Task goal: Please reproduce every entry below without omitting a single line.

Record excerpts:
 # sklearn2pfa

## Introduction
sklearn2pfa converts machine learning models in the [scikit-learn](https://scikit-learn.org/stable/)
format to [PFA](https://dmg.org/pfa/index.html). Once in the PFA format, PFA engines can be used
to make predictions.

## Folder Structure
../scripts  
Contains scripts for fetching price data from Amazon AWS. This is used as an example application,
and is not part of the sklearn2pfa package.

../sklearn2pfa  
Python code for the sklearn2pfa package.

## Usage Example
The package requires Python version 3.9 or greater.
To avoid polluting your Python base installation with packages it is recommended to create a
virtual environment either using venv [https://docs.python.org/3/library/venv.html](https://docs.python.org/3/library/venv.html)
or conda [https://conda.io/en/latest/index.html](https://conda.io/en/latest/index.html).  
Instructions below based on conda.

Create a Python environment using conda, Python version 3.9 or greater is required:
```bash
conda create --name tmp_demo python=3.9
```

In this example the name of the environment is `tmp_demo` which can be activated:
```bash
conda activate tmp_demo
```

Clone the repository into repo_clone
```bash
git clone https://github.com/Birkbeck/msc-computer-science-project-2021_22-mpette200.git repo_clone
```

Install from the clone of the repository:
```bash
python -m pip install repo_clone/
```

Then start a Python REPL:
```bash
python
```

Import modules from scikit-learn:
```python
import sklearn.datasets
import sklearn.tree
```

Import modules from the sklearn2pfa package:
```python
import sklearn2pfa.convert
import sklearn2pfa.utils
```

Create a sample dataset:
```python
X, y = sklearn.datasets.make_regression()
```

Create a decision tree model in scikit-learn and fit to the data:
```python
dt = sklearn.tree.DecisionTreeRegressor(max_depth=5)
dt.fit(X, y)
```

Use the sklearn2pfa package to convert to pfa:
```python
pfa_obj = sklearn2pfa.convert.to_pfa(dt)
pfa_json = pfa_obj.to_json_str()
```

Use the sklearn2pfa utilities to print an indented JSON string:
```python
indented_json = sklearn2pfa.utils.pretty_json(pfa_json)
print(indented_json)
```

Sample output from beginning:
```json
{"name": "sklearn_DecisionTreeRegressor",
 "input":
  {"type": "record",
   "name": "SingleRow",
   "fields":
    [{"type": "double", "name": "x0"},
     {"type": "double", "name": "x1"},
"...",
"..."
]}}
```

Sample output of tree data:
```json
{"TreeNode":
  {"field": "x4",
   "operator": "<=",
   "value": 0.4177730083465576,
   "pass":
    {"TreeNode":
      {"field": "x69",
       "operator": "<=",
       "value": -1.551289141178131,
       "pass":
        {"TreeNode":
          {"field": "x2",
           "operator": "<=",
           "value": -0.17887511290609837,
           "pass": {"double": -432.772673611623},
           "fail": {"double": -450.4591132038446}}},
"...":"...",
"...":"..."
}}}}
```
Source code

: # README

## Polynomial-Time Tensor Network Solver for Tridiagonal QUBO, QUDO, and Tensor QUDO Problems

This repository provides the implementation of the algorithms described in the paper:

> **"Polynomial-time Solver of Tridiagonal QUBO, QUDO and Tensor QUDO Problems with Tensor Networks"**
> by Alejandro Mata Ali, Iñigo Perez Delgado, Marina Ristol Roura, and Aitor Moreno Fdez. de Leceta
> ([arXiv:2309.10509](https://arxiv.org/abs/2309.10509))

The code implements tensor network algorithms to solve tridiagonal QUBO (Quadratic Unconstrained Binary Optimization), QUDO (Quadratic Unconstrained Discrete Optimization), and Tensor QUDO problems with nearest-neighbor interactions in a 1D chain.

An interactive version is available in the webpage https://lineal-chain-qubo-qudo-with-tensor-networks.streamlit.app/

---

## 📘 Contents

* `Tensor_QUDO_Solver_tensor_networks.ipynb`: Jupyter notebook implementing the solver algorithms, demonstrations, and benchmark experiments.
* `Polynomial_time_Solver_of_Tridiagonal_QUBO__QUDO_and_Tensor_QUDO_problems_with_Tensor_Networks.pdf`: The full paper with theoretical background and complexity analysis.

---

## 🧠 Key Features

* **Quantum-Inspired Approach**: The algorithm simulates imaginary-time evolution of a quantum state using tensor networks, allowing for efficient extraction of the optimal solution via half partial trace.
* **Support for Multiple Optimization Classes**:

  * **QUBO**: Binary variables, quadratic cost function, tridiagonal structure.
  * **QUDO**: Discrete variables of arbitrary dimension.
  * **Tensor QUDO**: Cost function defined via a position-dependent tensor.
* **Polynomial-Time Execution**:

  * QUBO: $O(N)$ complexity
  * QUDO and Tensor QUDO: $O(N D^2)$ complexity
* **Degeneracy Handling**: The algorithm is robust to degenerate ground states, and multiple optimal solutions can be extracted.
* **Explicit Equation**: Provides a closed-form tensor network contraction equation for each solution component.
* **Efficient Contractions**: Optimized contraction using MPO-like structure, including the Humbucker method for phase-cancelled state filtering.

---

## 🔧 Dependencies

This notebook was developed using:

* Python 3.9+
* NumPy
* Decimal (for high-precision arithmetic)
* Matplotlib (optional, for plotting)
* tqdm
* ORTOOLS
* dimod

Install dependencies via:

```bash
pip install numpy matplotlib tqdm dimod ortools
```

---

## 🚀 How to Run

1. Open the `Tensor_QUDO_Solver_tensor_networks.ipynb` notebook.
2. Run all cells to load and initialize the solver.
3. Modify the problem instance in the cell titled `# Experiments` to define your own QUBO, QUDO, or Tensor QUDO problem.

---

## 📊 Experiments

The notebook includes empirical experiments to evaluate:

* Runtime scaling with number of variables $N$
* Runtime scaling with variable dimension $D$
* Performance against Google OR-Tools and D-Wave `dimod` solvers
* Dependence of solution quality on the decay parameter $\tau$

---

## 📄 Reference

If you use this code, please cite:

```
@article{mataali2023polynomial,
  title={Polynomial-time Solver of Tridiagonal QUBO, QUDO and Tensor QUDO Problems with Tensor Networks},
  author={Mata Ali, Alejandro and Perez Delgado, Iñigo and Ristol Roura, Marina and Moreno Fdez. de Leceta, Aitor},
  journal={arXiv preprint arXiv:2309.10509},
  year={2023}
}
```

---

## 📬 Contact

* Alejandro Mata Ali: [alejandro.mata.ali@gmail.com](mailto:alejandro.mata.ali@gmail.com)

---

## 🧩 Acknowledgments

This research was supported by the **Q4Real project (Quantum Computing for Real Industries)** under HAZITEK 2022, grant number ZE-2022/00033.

Task solution:
 # sklearn2pfa

## Introduction
sklearn2pfa converts machine learning models in the [scikit-learn](https://scikit-learn.org/stable/)
format to [PFA](https://dmg.org/pfa/index.html). Once in the PFA format, PFA engines can be used
to make predictions.

## Folder Structure
../scripts  
Contains scripts for fetching price data from Amazon AWS. This is used as an example application,
and is not part of the sklearn2pfa package.

../sklearn2pfa  
Python code for the sklearn2pfa package.

## Usage Example
The package requires Python version 3.9 or greater.
To avoid polluting your Python base installation with packages it is recommended to create a
virtual environment either using venv [https://docs.python.org/3/library/venv.html](https://docs.python.org/3/library/venv.html)
or conda [https://conda.io/en/latest/index.html](https://conda.io/en/latest/index.html).  
Instructions below based on conda.

Create a Python environment using conda, Python version 3.9 or greater is required:
```bash
conda create --name tmp_demo python=3.9
```

In this example the name of the environment is `tmp_demo` which can be activated:
```bash
conda activate tmp_demo
```

Clone the repository into repo_clone
```bash
git clone https://github.com/Birkbeck/msc-computer-science-project-2021_22-mpette200.git repo_clone
```

Install from the clone of the repository:
```bash
python -m pip install repo_clone/
```

Then start a Python REPL:
```bash
python
```

Import modules from scikit-learn:
```python
import sklearn.datasets
import sklearn.tree
```

Import modules from the sklearn2pfa package:
```python
import sklearn2pfa.convert
import sklearn2pfa.utils
```

Create a sample dataset:
```python
X, y = sklearn.datasets.make_regression()
```

Create a decision tree model in scikit-learn and fit to the data:
```python
dt = sklearn.tree.DecisionTreeRegressor(max_depth=5)
dt.fit(X, y)
```

Use the sklearn2pfa package to convert to pfa:
```python
pfa_obj = sklearn2pfa.convert.to_pfa(dt)
pfa_json = pfa_obj.to_json_str()
```

Use the sklearn2pfa utilities to print an indented JSON string:
```python
indented_json = sklearn2pfa.utils.pretty_json(pfa_json)
print(indented_json)
```

Sample output from beginning:
```json
{"name": "sklearn_DecisionTreeRegressor",
 "input":
  {"type": "record",
   "name": "SingleRow",
   "fields":
    [{"type": "double", "name": "x0"},
     {"type": "double", "name": "x1"},
"...",
"..."
]}}
```

Sample output of tree data:
```json
{"TreeNode":
  {"field": "x4",
   "operator": "<=",
   "value": 0.4177730083465576,
   "pass":
    {"TreeNode":
      {"field": "x69",
       "operator": "<=",
       "value": -1.551289141178131,
       "pass":
        {"TreeNode":
          {"field": "x2",
           "operator": "<=",
           "value": -0.17887511290609837,
           "pass": {"double": -432.772673611623},
           "fail": {"double": -450.4591132038446}}},
"...":"...",
"...":"..."
}}}}
```
Source code

: # README

## Polynomial-Time Tensor Network Solver for Tridiagonal QUBO, QUDO, and Tensor QUDO Problems

This repository provides the implementation of the algorithms described in the paper:

> **"Polynomial-time Solver of Tridiagonal QUBO, QUDO and Tensor QUDO Problems with Tensor Networks"**
> by Alejandro Mata Ali, Iñigo Perez Delgado, Marina Ristol Roura, and Aitor Moreno Fdez. de Leceta
> ([arXiv:2309.10509](https://arxiv.org/abs/2309.10509))

The code implements tensor network algorithms to solve tridiagonal QUBO (Quadratic Unconstrained Binary Optimization), QUDO (Quadratic Unconstrained Discrete Optimization), and Tensor QUDO problems with nearest-neighbor interactions in a 1D chain.

An interactive version is available in the webpage https://lineal-chain-qubo-qudo-with-tensor-networks.streamlit.app/

---

## 📘 Contents

* `Tensor_QUDO_Solver_tensor_networks.ipynb`: Jupyter notebook implementing the solver algorithms, demonstrations, and benchmark experiments.
* `Polynomial_time_Solver_of_Tridiagonal_QUBO__QUDO_and_Tensor_QUDO_problems_with_Tensor_Networks.pdf`: The full paper with theoretical background and complexity analysis.

---

## 🧠 Key Features

* **Quantum-Inspired Approach**: The algorithm simulates imaginary-time evolution of a quantum state using tensor networks, allowing for efficient extraction of the optimal solution via half partial trace.
* **Support for Multiple Optimization Classes**:

  * **QUBO**: Binary variables, quadratic cost function, tridiagonal structure.
  * **QUDO**: Discrete variables of arbitrary dimension.
  * **Tensor QUDO**: Cost function defined via a position-dependent tensor.
* **Polynomial-Time Execution**:

  * QUBO: $O(N)$ complexity
  * QUDO and Tensor QUDO: $O(N D^2)$ complexity
* **Degeneracy Handling**: The algorithm is robust to degenerate ground states, and multiple optimal solutions can be extracted.
* **Explicit Equation**: Provides a closed-form tensor network contraction equation for each solution component.
* **Efficient Contractions**: Optimized contraction using MPO-like structure, including the Humbucker method for phase-cancelled state filtering.

---

## 🔧 Dependencies

This notebook was developed using:

* Python 3.9+
* NumPy
* Decimal (for high-precision arithmetic)
* Matplotlib (optional, for plotting)
* tqdm
* ORTOOLS
* dimod

Install dependencies via:

```bash
pip install numpy matplotlib tqdm dimod ortools
```

---

## 🚀 How to Run

1. Open the `Tensor_QUDO_Solver_tensor_networks.ipynb` notebook.
2. Run all cells to load and initialize the solver.
3. Modify the problem instance in the cell titled `# Experiments` to define your own QUBO, QUDO, or Tensor QUDO problem.

---

## 📊 Experiments

The notebook includes empirical experiments to evaluate:

* Runtime scaling with number of variables $N$
* Runtime scaling with variable dimension $D$
* Performance against Google OR-Tools and D-Wave `dimod` solvers
* Dependence of solution quality on the decay parameter $\tau$

---

## 📄 Reference

If you use this code, please cite:

```
@article{mataali2023polynomial,
  title={Polynomial-time Solver of Tridiagonal QUBO, QUDO and Tensor QUDO Problems with Tensor Networks},
  author={Mata Ali, Alejandro and Perez Delgado, Iñigo and Ristol Roura, Marina and Moreno Fdez. de Leceta, Aitor},
  journal={arXiv preprint arXiv:2309.10509},
  year={2023}
}
```

---

## 📬 Contact

* Alejandro Mata Ali: [alejandro.mata.ali@gmail.com](mailto:alejandro.mata.ali@gmail.com)

---

## 🧩 Acknowledgments

This research was supported by the **Q4Real project (Quantum Computing for Real Industries)** under HAZITEK 2022, grant number ZE-2022/00033.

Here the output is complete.